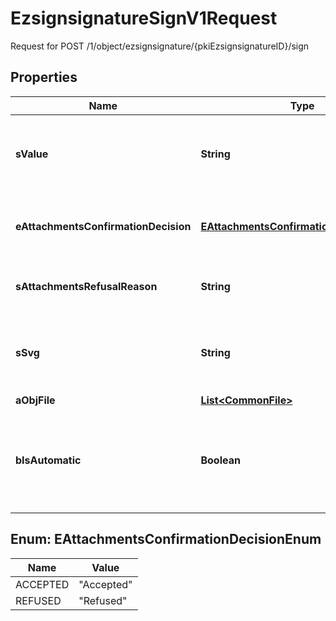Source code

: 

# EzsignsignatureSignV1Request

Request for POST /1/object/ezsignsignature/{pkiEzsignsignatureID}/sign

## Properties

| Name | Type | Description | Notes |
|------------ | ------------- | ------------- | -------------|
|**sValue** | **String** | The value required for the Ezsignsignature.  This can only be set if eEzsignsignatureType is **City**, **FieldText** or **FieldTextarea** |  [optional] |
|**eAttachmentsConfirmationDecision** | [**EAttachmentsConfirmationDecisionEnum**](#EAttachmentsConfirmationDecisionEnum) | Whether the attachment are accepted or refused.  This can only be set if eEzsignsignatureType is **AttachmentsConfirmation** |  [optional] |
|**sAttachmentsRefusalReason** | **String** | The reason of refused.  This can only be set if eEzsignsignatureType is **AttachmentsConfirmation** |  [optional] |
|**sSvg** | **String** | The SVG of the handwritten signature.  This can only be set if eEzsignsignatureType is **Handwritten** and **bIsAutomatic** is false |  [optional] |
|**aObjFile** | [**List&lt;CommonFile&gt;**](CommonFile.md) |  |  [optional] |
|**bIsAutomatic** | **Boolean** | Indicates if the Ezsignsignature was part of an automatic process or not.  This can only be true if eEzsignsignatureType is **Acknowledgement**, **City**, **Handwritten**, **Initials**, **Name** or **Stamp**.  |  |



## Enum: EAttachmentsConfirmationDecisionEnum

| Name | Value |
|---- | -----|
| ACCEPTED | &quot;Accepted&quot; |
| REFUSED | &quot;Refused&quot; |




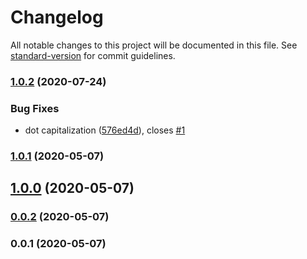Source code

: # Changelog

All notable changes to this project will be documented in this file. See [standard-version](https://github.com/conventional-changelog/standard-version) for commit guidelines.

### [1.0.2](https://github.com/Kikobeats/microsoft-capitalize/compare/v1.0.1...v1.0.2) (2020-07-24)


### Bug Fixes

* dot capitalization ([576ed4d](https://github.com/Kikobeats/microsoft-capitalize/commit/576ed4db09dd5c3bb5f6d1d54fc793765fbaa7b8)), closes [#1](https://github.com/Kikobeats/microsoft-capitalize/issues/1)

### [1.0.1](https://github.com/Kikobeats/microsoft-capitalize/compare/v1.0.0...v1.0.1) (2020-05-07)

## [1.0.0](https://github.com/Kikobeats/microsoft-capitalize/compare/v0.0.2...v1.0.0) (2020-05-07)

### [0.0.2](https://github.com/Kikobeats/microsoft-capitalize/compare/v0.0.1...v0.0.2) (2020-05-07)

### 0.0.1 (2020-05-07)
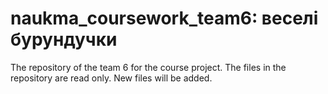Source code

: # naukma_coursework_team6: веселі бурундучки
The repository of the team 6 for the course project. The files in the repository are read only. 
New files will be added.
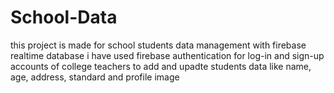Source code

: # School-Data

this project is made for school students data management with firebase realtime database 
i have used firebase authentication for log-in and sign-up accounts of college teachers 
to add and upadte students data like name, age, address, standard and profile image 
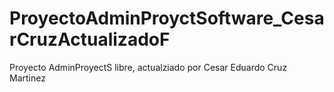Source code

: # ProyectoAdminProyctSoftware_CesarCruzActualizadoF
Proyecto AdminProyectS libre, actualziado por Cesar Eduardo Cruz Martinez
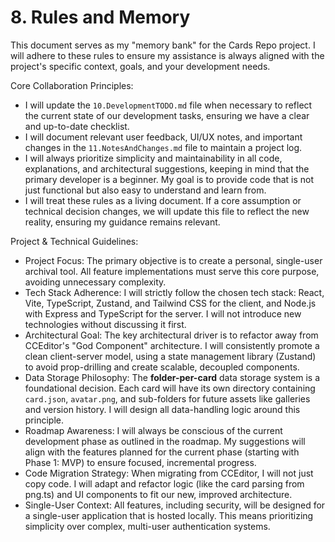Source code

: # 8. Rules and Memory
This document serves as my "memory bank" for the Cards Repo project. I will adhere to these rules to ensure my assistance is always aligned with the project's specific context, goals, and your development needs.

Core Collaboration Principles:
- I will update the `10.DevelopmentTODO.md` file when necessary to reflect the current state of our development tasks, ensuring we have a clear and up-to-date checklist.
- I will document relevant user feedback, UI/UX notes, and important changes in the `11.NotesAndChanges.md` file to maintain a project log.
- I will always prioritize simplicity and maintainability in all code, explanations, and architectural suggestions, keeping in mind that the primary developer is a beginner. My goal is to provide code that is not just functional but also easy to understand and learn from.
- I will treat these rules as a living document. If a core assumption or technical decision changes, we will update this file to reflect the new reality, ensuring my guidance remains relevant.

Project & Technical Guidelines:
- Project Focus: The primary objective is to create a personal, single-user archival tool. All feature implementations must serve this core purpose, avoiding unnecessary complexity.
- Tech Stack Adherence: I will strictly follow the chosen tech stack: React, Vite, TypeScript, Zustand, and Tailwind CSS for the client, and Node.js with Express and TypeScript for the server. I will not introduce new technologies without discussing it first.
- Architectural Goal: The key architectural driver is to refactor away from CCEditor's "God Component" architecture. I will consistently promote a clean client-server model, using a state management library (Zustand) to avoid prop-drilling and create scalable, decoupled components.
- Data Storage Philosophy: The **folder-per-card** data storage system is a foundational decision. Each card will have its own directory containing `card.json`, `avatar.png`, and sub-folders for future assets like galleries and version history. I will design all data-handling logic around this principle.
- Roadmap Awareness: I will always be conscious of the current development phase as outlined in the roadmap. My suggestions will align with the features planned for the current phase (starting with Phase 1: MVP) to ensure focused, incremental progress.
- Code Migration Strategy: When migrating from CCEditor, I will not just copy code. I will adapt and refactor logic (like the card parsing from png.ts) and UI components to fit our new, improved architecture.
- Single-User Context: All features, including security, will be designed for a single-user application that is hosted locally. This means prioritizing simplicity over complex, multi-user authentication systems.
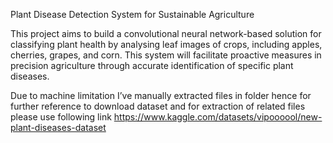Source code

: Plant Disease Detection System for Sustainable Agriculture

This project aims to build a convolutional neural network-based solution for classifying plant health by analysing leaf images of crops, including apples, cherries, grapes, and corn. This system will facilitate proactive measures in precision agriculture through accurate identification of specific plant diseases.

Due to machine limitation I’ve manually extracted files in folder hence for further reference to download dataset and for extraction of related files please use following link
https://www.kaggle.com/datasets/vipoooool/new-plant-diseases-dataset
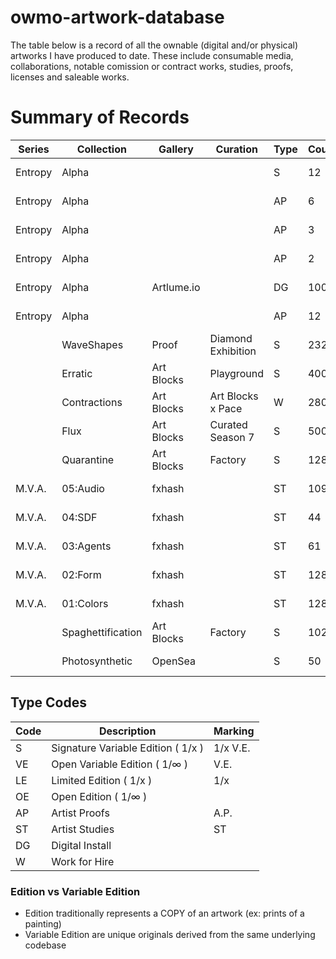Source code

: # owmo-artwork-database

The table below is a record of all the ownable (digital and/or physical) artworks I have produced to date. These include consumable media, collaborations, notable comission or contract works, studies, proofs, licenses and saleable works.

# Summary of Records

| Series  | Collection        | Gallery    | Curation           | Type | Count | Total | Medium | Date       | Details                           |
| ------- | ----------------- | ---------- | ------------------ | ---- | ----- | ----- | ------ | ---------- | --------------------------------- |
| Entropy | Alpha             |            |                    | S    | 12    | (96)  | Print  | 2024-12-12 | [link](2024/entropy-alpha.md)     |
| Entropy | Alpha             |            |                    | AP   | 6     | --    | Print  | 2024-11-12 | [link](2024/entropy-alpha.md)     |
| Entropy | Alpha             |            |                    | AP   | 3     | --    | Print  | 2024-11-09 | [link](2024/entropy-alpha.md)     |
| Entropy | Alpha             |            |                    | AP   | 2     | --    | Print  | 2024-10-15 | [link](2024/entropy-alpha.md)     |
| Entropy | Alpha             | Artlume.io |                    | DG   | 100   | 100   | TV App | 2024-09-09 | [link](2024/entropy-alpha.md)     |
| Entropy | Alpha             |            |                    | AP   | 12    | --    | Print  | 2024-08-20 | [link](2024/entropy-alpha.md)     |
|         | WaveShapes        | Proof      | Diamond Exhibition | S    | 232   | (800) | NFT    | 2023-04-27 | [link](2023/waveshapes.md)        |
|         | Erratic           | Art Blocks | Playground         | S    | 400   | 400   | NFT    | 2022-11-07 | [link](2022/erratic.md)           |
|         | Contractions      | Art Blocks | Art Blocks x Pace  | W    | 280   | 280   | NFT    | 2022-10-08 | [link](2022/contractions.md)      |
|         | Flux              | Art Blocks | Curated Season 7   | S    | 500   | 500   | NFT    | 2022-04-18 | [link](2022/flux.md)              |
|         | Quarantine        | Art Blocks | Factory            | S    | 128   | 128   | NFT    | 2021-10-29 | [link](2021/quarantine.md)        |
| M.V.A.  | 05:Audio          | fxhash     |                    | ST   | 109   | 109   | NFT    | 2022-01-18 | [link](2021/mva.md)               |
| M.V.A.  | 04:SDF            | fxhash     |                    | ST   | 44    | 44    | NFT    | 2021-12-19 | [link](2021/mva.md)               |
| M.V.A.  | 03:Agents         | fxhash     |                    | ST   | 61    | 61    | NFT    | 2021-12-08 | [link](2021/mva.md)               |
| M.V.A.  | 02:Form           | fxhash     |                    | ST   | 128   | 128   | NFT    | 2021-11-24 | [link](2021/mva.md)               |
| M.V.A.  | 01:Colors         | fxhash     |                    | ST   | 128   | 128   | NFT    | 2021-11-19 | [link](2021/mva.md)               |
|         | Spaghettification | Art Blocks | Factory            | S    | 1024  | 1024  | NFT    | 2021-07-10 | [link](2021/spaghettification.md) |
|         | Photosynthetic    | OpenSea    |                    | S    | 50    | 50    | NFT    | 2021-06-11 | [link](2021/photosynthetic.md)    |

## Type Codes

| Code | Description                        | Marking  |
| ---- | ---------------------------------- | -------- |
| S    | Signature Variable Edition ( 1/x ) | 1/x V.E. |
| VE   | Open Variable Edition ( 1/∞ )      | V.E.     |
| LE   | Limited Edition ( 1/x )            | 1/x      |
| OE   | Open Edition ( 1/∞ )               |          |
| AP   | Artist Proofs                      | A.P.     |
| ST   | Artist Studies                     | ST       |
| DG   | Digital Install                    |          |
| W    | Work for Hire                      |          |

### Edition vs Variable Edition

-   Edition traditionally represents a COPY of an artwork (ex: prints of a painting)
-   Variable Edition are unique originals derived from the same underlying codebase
□ □ □ □
#### [TASK]
Note how many lines in the material hold the word "microsoft", and give that number with nothing added.

#### [WORKED SOLUTION]
5